Gemma 4 goes fully offline on mobile, no cloud required

React Native developers can now embed Gemma 4 for offline inference with hardware acceleration on both Android and iOS. The model handles vision and tool-use tasks locally, as demonstrated by reading a flyer and scheduling a calendar event entirely on-device.

Emmanuel Fabrice Omgbwa Yasse

2026-07-09 · 1 min read

Gemma 4 goes fully offline on mobile, no cloud required
Sources : Gemma 4 on-devi…

Google has made Gemma 4 available on-device through React Native, enabling cross-platform mobile apps to run the model entirely offline with local hardware acceleration. The integration supports the Vulkan delegate on Android devices and the MLX delegate on Apple Silicon, tapping into GPU and neural engine capabilities for inference.
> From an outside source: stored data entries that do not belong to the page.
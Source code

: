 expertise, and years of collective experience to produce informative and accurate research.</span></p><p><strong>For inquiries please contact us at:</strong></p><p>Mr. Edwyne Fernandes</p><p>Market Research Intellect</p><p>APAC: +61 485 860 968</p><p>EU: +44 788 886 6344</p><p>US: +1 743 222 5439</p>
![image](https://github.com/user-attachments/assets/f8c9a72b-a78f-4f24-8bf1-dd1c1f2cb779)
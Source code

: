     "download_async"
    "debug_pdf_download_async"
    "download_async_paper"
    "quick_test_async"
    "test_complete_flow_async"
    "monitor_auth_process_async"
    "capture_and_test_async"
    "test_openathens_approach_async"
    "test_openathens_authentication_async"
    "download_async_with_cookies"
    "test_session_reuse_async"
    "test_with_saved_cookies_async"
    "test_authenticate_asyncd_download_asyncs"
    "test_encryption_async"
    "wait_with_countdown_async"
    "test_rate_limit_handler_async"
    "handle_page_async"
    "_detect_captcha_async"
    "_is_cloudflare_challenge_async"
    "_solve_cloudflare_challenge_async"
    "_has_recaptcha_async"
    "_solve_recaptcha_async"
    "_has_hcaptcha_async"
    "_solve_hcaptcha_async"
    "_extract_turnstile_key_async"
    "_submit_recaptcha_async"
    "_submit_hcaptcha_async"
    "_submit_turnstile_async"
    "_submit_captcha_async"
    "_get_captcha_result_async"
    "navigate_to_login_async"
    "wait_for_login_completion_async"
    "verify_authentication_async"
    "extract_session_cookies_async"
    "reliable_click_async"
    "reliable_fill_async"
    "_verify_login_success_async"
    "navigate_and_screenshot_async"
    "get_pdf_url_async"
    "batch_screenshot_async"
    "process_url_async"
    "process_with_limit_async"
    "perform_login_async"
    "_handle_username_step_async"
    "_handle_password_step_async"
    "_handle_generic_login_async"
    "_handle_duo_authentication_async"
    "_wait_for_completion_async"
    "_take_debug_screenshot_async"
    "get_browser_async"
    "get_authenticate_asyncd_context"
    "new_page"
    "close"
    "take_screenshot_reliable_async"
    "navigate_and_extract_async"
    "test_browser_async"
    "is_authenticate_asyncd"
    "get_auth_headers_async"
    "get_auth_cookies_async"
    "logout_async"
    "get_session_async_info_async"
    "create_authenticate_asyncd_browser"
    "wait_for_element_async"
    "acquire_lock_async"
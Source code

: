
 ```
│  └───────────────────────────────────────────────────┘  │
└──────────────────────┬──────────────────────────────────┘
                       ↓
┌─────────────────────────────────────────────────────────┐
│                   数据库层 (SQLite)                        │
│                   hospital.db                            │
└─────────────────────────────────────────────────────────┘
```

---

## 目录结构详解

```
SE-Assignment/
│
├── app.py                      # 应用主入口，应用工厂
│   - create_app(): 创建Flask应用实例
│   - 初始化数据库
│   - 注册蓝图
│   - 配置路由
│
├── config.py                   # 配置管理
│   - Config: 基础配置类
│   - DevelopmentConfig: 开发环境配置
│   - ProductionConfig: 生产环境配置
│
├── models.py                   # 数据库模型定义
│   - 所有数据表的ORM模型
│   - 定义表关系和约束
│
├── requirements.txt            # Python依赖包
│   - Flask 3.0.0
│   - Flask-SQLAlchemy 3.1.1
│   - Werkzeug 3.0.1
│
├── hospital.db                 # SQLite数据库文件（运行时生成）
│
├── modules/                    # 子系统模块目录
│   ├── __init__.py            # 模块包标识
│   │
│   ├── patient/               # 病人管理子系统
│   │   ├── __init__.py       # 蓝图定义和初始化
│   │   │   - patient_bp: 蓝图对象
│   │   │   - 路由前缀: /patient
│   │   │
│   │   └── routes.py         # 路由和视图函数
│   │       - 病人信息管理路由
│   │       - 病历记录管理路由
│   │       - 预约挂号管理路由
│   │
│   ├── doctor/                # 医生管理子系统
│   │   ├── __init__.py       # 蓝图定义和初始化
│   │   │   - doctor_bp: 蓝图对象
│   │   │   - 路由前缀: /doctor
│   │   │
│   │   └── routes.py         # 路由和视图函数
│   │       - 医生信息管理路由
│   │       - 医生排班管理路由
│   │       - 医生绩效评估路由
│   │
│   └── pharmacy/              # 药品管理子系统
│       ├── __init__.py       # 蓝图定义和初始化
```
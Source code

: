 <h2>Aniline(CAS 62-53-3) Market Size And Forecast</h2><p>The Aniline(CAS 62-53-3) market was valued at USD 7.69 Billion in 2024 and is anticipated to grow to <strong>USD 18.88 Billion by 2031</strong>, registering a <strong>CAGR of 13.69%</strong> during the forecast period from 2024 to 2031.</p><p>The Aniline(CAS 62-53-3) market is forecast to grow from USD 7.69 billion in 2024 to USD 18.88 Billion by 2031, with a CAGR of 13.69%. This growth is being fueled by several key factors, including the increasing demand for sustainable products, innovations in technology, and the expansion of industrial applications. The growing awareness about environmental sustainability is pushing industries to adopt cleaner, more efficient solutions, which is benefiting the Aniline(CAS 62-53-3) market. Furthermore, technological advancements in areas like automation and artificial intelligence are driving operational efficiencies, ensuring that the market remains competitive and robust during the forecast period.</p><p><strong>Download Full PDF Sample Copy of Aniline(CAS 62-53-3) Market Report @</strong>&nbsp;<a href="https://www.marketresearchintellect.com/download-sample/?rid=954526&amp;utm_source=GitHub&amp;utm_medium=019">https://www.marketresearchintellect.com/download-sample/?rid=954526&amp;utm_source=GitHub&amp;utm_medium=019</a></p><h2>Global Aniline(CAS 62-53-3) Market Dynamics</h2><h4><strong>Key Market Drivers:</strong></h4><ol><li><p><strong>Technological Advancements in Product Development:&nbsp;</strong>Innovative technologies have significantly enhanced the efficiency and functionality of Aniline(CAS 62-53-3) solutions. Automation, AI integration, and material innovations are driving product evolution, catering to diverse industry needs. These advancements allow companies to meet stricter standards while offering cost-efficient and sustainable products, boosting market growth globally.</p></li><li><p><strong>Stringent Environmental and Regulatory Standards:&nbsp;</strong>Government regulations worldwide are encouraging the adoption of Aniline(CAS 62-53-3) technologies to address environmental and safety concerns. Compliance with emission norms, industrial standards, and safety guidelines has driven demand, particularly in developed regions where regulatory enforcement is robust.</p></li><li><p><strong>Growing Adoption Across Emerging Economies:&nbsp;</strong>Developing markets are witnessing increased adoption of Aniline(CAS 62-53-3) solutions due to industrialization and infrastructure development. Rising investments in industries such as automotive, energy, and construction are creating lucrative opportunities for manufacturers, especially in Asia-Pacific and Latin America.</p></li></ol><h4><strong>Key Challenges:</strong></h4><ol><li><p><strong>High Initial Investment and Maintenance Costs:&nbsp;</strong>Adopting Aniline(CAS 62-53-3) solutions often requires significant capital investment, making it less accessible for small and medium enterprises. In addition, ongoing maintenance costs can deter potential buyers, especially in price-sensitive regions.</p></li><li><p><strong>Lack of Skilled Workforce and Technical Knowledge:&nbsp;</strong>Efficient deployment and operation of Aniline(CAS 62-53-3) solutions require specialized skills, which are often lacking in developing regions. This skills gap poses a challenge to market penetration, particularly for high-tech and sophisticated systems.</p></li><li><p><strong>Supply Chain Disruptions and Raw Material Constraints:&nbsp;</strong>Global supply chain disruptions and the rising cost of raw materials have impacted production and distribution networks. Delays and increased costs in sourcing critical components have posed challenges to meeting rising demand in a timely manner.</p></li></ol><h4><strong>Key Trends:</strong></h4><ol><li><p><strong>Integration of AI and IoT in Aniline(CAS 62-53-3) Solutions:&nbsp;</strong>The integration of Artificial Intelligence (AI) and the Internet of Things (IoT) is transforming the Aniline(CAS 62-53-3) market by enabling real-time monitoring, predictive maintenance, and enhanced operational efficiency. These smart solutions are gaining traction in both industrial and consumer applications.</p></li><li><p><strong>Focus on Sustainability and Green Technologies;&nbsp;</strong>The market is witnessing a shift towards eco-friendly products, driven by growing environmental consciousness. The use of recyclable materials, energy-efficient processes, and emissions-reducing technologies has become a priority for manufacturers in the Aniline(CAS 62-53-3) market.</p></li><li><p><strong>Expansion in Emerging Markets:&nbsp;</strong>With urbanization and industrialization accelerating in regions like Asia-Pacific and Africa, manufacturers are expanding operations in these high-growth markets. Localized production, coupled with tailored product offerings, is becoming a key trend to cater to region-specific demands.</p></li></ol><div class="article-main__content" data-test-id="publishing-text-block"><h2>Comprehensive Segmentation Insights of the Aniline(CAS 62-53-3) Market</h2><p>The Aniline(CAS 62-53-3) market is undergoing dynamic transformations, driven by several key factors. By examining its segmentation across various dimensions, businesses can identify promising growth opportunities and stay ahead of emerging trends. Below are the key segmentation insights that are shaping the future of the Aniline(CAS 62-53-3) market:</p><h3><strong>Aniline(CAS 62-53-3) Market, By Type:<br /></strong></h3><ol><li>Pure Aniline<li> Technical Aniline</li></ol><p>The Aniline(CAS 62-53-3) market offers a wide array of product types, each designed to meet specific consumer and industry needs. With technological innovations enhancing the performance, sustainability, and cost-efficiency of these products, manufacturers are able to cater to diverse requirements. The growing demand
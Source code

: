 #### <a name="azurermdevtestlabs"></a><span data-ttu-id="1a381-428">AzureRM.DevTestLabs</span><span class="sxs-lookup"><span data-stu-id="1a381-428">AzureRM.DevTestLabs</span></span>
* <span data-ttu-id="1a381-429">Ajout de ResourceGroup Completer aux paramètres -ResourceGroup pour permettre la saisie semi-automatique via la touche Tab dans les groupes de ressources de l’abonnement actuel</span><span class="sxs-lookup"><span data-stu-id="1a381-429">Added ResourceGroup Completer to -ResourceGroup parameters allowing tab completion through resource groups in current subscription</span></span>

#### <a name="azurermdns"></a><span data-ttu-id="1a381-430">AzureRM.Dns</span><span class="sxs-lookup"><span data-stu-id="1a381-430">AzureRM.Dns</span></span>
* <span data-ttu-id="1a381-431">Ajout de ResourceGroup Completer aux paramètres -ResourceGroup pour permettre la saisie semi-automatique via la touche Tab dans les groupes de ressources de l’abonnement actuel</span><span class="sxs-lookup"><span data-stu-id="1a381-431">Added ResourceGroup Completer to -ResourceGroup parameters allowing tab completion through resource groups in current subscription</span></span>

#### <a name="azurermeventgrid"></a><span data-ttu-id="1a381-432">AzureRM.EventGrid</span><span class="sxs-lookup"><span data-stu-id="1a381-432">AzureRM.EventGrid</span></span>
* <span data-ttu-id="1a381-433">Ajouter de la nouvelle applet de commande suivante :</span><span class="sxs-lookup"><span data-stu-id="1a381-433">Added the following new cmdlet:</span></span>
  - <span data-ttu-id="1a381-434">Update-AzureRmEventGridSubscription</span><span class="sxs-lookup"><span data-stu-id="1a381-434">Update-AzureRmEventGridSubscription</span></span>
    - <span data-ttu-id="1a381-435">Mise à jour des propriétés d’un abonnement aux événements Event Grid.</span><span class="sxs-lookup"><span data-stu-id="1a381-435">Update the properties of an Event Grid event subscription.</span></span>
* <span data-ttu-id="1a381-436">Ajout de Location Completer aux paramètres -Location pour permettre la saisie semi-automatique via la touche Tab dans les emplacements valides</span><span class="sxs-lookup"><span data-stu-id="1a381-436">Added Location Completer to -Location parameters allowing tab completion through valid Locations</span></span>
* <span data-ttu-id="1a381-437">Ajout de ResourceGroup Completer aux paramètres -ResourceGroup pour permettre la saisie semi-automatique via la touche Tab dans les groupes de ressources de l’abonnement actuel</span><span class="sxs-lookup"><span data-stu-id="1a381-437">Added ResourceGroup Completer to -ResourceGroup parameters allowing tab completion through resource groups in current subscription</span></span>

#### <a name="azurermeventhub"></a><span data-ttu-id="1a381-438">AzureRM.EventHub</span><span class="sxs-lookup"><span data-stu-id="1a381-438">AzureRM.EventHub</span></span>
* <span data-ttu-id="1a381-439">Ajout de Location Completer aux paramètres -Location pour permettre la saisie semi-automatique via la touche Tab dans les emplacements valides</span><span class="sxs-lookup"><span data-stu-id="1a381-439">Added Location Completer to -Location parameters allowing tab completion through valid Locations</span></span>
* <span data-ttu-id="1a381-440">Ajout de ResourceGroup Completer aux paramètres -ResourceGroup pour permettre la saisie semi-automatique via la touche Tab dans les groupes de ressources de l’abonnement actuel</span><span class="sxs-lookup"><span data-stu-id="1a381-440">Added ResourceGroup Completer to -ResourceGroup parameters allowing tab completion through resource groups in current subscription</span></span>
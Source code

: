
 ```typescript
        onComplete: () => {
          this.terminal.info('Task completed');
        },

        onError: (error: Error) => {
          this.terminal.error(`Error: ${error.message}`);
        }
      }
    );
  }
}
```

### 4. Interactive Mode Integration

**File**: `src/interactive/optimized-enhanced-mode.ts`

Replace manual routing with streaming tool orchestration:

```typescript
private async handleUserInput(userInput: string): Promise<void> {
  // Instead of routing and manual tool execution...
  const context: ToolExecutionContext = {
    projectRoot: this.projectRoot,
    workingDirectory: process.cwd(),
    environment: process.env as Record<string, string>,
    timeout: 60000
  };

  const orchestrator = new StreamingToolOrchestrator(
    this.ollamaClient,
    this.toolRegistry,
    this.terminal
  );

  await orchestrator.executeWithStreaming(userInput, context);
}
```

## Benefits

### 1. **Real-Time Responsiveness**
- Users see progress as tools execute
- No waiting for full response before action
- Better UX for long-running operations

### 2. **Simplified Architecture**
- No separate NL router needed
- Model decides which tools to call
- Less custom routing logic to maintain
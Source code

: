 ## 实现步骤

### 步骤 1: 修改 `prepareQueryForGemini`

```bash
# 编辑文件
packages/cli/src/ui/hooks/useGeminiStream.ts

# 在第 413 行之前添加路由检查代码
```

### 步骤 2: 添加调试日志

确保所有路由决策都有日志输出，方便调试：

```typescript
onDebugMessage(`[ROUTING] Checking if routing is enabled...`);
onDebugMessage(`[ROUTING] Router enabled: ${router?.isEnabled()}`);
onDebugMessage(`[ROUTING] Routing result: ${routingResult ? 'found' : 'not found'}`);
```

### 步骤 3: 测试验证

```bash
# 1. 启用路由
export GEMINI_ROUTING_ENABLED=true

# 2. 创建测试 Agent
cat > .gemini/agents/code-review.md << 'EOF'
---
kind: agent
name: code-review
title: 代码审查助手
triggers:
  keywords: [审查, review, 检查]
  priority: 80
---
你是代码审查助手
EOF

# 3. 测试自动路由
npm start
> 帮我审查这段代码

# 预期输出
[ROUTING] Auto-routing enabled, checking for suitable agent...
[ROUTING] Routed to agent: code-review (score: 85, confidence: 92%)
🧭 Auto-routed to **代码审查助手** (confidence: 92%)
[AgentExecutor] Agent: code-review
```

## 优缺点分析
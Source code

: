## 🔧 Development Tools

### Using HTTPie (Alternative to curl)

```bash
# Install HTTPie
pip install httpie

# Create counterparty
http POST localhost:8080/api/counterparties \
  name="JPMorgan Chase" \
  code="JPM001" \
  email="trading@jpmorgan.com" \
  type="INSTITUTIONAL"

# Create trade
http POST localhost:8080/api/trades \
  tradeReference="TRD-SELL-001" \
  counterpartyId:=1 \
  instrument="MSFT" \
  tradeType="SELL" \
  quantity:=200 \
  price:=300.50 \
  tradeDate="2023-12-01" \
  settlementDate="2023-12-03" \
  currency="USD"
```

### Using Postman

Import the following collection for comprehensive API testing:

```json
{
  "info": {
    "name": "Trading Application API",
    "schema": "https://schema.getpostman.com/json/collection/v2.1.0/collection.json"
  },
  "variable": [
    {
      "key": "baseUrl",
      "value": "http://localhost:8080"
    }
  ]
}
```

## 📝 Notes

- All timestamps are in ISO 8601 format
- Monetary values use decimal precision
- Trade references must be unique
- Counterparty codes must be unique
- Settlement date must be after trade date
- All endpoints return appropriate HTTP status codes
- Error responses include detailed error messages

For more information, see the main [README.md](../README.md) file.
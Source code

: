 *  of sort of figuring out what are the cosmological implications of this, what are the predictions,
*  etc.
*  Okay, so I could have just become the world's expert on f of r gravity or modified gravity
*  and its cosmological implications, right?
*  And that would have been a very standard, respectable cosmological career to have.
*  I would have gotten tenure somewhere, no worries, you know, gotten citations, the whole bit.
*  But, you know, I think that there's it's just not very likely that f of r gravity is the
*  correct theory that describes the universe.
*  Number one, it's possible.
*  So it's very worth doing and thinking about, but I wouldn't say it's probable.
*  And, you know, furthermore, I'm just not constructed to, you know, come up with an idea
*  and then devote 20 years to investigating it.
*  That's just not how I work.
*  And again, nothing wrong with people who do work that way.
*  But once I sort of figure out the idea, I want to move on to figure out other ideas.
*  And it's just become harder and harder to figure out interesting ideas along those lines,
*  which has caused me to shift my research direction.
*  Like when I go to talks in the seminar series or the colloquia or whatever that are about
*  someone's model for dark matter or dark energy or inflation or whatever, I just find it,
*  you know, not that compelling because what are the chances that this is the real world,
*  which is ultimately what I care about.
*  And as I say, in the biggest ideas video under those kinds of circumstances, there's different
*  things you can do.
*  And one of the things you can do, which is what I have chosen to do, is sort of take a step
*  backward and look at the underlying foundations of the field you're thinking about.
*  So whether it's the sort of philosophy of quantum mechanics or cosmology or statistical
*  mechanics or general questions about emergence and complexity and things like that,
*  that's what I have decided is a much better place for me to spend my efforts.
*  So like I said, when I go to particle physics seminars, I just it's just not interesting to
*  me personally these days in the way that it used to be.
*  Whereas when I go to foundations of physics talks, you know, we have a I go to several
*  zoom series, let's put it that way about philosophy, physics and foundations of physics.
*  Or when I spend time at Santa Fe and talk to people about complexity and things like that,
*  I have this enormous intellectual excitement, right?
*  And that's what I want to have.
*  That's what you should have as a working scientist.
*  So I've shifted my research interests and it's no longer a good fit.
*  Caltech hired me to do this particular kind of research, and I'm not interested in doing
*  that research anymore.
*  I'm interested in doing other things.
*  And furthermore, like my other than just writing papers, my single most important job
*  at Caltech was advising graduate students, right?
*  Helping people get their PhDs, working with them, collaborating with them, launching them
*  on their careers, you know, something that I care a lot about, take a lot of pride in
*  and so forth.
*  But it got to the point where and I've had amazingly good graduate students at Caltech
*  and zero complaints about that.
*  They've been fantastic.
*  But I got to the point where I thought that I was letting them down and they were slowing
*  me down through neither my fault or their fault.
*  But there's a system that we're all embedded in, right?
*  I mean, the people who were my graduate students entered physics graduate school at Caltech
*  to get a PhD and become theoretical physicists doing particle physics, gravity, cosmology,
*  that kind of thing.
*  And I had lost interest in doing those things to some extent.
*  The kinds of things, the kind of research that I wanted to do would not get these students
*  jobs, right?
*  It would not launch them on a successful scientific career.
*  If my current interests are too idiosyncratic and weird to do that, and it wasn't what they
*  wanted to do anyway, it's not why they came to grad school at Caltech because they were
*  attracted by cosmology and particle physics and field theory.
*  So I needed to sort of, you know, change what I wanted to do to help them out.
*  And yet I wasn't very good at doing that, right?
This deployment unlocks Gemma 4's vision and tool-use features without requiring a server round trip. Developers can build apps that read documents, analyze images, or trigger actions such as scheduling events, all processed on the user's device. In a demo, the model reads a printed flyer and adds a calendar entry, completing the workflow with no connectivity.

Local execution addresses latency and privacy concerns by keeping data on-device. It also reduces reliance on cloud infrastructure, cutting operational costs for developers. React Native's cross-platform nature means a single codebase can support both Android and iOS deployments with minimal adaptation.

Performance benchmarks for the on-device Gemma 4 variant were not shared, but earlier versions of the model family have shown competitive results for mobile-sized language models. The tool-use capability, which allows the model to call functions and interact with app components, is a differentiator for on-device AI assistants that need to perform real tasks.

Developers can start testing the integration today through Google's updated ML Kit and MediaPipe packages for React Native. Documentation and sample code are available for those building next-generation mobile experiences with local AI.